LegalGPT
Graph-Augmented Legal Outcome Prediction using Citation Networks and Large Language Models
The first system to combine legal citation graph structure with LLM-based reasoning for predicting Supreme Court case outcomes
Abstract
Predicting legal case outcomes is a challenging task that requires understanding both the textual content of cases and the complex web of precedential relationships that shape judicial reasoning. We introduce LegalGPT, a novel system that combines graph neural networks with large language models for Supreme Court outcome prediction. Our approach uses GraphSAGE (Hamilton et al., 2017) to learn node embeddings from a citation network of 10,000+ cases and 150,000+ citation edges, enabling retrieval of precedents based on structural similarity rather than just lexical matching. These retrieved precedents are then provided as context to a QLoRA-fine-tuned Mistral-7B model (Dettmers et al., 2023) for outcome classification.

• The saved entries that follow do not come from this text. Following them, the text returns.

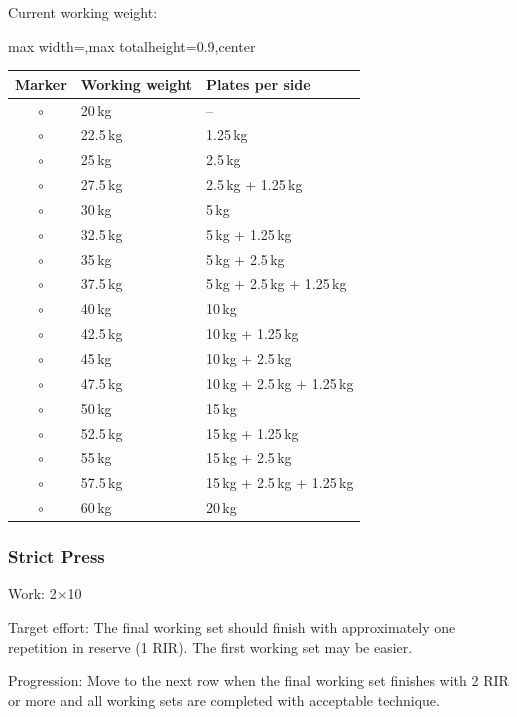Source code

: \documentclass[11pt,a4paper]{article}
\newcommand{\tablearraystretch}{1.15}
\begin{document}
Current working weight:

\begin{center}
\renewcommand{\arraystretch}{\tablearraystretch}
\begin{adjustbox}{max width=\linewidth,max totalheight=0.9\textheight,center}
\begin{tabular}{cll}
\toprule
Marker & Working weight & Plates per side \\
\midrule
$\circ$ & 20\,kg   & -- \\
$\circ$ & 22.5\,kg & 1.25\,kg \\
$\circ$ & 25\,kg   & 2.5\,kg \\
$\circ$ & 27.5\,kg & 2.5\,kg + 1.25\,kg \\
$\circ$ & 30\,kg   & 5\,kg \\
$\circ$ & 32.5\,kg & 5\,kg + 1.25\,kg \\
$\circ$ & 35\,kg   & 5\,kg + 2.5\,kg \\
$\circ$ & 37.5\,kg & 5\,kg + 2.5\,kg + 1.25\,kg \\
$\circ$ & 40\,kg   & 10\,kg \\
$\circ$ & 42.5\,kg & 10\,kg + 1.25\,kg \\
$\circ$ & 45\,kg   & 10\,kg + 2.5\,kg \\
$\circ$ & 47.5\,kg & 10\,kg + 2.5\,kg + 1.25\,kg \\
$\circ$ & 50\,kg   & 15\,kg \\
$\circ$ & 52.5\,kg & 15\,kg + 1.25\,kg \\
$\circ$ & 55\,kg   & 15\,kg + 2.5\,kg \\
$\circ$ & 57.5\,kg & 15\,kg + 2.5\,kg + 1.25\,kg \\
$\circ$ & 60\,kg   & 20\,kg \\
\bottomrule
\end{tabular}
\end{adjustbox}
\renewcommand{\arraystretch}{1}
\end{center}

\newpage
\subsubsection{Strict Press}

Work: 2$\times$10

Target effort: The final working set should finish with approximately one repetition in reserve (1 RIR). The first working set may be easier.

Progression: Move to the next row when the final working set finishes with 2 RIR or more and all working sets are completed with acceptable technique.
\end{document}

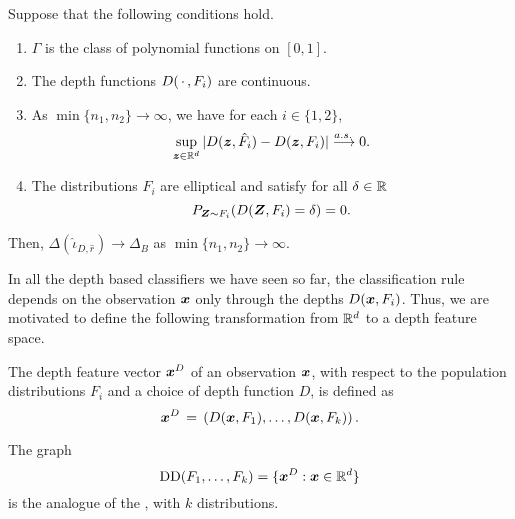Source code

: \begin{lemma}
    Suppose that the following conditions hold.
    \vspace{-1em}
    \begin{enumerate}[itemsep = -0.2em]
        \item $\Gamma$ is the class of polynomial functions on $[0, 1]$.
        \item The depth functions $D(\,\cdot\,, F_i)$ are continuous.
        \item As $\min\{n_1, n_2\} \to \infty$, we have for each $i \in \{1, 2\}$,
        \begin{equation}
            \sup_{\bm{z} \in \mathbb{R}^d} |D(\bm{z}, \hat{F}_i) - D(\bm{z}, F_i)| \overset{a.s.\,}{\longrightarrow} 0.
        \end{equation}
        \item The distributions $F_i$ are elliptical and satisfy for all
        $\delta \in \mathbb{R}$
        \begin{equation}
            P_{\bm{Z} \sim F_i}(D(\bm{Z}, F_i) = \delta) = 0.
        \end{equation}
    \end{enumerate}
    Then, $\Delta(\hat{\iota}_{D, \hat{r}}) \to \Delta_B$ as $\min\{n_1, n_2\}
    \to \infty$.
\end{lemma}

In all the depth based classifiers we have seen so far, the classification
rule depends on the observation $\bm{x}$ only through the depths $D(\bm{x}, F_i)$.
Thus, we are motivated to define the following transformation from $\mathbb{R}^d$ to a
depth feature space.

\begin{definition}
    The depth feature vector $\bm{x}^D$ of an observation $\bm{x}$, with respect to
    the population distributions $F_i$ and a choice of depth function $D$, is
    defined as
    \begin{equation}
        \bm{x}^D \,=\, \left(D(\bm{x}, F_1), \dots, D(\bm{x}, F_k)\right).
    \end{equation}
\end{definition}
\begin{remark}
    The graph
    \begin{equation}
        \operatorname{DD}(F_1, \dots, F_k) = \{\bm{x}^D : \bm{x} \in \mathbb{R}^d\}
    \end{equation}
    is the analogue of the , with $k$ distributions.
\end{remark}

On a held-out test set, LegalGPT achieves 0.80 AUROC and 76% accuracy, representing a +9.6% improvement over text-only baselines and +5.2% over prior state-of-the-art methods (Katz et al., 2017). Ablation studies demonstrate that graph-augmented retrieval contributes +6% AUROC over dense retrieval alone, validating the importance of citation structure. We release our code, trained models, and dataset to facilitate reproducibility and future research in legal AI.
0 Introduction
Motivation
The United States Supreme Court decides approximately 80 cases per term, each establishing precedents that shape American law for decades. Understanding and predicting these outcomes has profound implications for legal practitioners, scholars, and policy makers. While prior work has achieved moderate success using hand-crafted features (Katz et al., 2017; Kaufman et al., 2019) or transformer-based text classification (Chalkidis et al., 2019), these approaches treat cases as isolated documents, ignoring the rich network of citations that encodes how legal reasoning propagates through the judicial system.
Legal reasoning is fundamentally graph-structured: courts cite precedents to justify decisions, and the pattern of citations reveals latent relationships between legal concepts. A case citing Roe v. Wade and Planned Parenthood v. Casey signals different legal context than one citing Miranda v. Arizona and Gideon v. Wainwright. We hypothesize that explicitly modeling this citation structure improves outcome prediction beyond what text alone can achieve.
Research Questions
Does incorporating citation graph structure improve legal outcome prediction over text-only baselines?
Can graph-based retrieval identify more relevant precedents than lexical (BM25) or dense (embedding) retrieval?
How do different components (graph, retrieval, LLM) contribute to overall system performance?
Contributions
We present LegalGPT, the first system to combine citation graph neural networks with LLM-based reasoning for Supreme Court outcome prediction, demonstrating that these modalities are complementary.
We introduce a novel retrieval method combining GraphSAGE embeddings, citation proximity, and BM25 scoring that outperforms single-signal retrieval by +6% AUROC.
Our QLoRA-based approach enables training on a single A100 GPU for under $30, democratizing legal AI research for academic labs without enterprise resources.
We provide rigorous ablation studies, statistical significance tests, calibration analysis, and attention-based interpretability to understand model behavior.
1 Problem Statement
The Challenge
Predicting legal case outcomes remains challenging because decisions depend not only on case facts but also on how courts interpret and apply precedents. Current approaches treat cases as isolated text documents, ignoring the rich network of citations that reveals how legal reasoning flows through the judicial system.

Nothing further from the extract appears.